2. File electronically: Many Georgia residents will have the opportunity to electronically prepare and file their federal tax returns for free this year using Free File — those with an adjusted gross income of $57,000 or less. In fact, approximately 70 percent of Georgia tax filers are eligible to use Free File. Just go to the IRS website at www.irs.gov, click on the Free File link and check out the eligibility requirements for each participating software company.
Free File Fillable Tax Forms is a free “no income limits” online tool enabling you to prepare and electronically file your federal income tax return. If you know what forms you need to file, (without the assistance of a tax return preparer or tax preparation software) you may select the federal income tax forms and schedules you plan to submit from the irs.gov website. Just fill in the data, sign electronically, print a copy for record keeping, and e-file your return. The Free File Fillable Tax Forms will perform basic mathematical calculations for you
3. What if I can’t file my return by April 17?
People who haven’t finished filling out their return can get an automatic six-month extension (Oct. 15) to file by mailing Form 4868, Application for Automatic Extension of Time to File U.S. Individual Income Tax Return. The fastest and easiest way to get the extra time is through the Free File link on irs.gov. In a matter of minutes, anyone, regardless of income, can use this free service to electronically request an automatic tax-filing extension on Form 4868. Reminder: An extension does not extend the time to pay income tax. You need to estimate your tax liability and pay any balance due when you request the extension. Several payment options are available, including electronic funds withdrawal, credit card and check. If you are unable to pay the total balance due, you should pay as much as possible and then contact the IRS about an installment plan (submit Form 9465, Installment Agreement Request). Even if you cannot pay the balance due, it is important to either file a return or request an extension to avoid the failure-to-file penalty. By properly filing this form, a taxpayer will avoid the late-filing penalty, normally 5 percent per month based on the unpaid balance that applies to returns filed after the deadline. In addition, any payment made with an extension request will reduce or eliminate interest and late-payment penalties that apply to payments made after April 17. The current interest rate is 3 percent per year, compounded daily, and the late payment penalty is normally 0.5 percent per month.

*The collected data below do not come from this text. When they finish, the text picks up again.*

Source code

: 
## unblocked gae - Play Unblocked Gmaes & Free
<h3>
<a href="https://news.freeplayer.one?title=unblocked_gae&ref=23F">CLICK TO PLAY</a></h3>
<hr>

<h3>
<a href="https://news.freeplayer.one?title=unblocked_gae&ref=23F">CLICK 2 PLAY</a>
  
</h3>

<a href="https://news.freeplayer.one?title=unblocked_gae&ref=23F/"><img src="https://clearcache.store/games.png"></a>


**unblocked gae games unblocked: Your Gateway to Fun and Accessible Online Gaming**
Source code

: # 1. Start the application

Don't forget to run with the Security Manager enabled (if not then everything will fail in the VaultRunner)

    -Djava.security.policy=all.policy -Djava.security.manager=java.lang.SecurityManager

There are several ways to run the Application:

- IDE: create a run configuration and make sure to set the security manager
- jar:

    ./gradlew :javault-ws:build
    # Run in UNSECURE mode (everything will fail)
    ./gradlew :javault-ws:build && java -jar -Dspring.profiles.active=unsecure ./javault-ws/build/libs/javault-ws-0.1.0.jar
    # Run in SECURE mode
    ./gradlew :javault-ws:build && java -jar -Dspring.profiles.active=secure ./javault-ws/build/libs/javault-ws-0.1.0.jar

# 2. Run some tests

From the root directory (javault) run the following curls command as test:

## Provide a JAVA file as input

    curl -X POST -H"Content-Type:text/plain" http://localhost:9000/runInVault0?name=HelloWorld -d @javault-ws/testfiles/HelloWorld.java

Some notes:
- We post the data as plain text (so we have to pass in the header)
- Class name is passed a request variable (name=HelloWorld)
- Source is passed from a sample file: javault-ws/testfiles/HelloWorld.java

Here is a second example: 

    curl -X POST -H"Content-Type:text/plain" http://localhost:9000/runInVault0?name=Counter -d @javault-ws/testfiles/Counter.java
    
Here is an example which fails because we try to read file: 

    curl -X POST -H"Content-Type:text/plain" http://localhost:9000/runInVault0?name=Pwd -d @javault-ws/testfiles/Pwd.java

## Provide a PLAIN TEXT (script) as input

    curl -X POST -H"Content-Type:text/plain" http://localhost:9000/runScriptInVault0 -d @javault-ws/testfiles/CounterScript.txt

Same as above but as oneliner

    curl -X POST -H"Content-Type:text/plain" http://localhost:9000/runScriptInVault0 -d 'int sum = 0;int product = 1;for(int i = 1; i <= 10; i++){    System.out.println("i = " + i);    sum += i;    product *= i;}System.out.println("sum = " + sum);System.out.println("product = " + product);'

4. Don’t miss out on unclaimed refunds: Nearly 36,000 Georgians who haven’t filed a tax return for 2008 are missing out on more than $30 million in unclaimed refunds. However, to collect the money, a return for 2008 must be filed with the IRS no later than Tuesday, April 17, 2012. The average unclaimed refund is $581.
Also, if you wish to amend your 2008 return, it must be mailed by Tuesday, April 17.
5. Educator expense deduction (expired tax break for 2011) for kindergarten through grade 12 educators with out-of-pocket classroom expenses of up to $250, claim on Form 1040, Line 23 or Form 1040A, Line 16. If you are an eligible educator, you can deduct up to $250 ($500 if married filing joint and both spouses are educators, but not more than $250 each) of any unreimbursed expenses (otherwise deductible as a trade or business expense) you paid or incurred for books, supplies, computer equipment (including related software and services), other equipment and supplementary materials that you use in the classroom. For courses in health and physical education, expenses for supplies are qualified expenses only if they are related to athletics. This deduction is for expenses paid or incurred during the tax year. The deduction is claimed on either line 23 of Form 1040 or line 16 of Form 1040A.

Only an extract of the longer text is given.